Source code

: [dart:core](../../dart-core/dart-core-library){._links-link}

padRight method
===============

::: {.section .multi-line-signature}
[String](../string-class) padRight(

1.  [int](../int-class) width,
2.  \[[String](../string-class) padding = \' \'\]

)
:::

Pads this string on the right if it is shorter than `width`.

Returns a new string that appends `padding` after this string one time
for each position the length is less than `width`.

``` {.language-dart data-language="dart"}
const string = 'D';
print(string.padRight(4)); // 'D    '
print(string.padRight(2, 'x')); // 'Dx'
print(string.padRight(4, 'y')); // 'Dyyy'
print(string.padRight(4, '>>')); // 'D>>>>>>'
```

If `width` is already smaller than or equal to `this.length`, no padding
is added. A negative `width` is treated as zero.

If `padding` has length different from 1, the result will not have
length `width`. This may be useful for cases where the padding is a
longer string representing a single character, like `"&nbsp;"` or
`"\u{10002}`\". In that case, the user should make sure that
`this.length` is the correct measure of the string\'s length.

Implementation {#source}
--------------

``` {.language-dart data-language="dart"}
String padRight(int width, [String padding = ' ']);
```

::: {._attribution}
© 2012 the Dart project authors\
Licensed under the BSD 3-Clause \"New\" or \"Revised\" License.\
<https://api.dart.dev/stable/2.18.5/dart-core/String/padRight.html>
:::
* * *
WORK TO COMPLETE: Please copy the line that contains "Dart project authors\" and each line after it through the end of the records, exactly, and no other lines.

RESPONSE TO THIS TASK:
© 2012 the Dart project authors\
Licensed under the BSD 3-Clause \"New\" or \"Revised\" License.\
<https://api.dart.dev/stable/2.18.5/dart-core/String/padRight.html>
:::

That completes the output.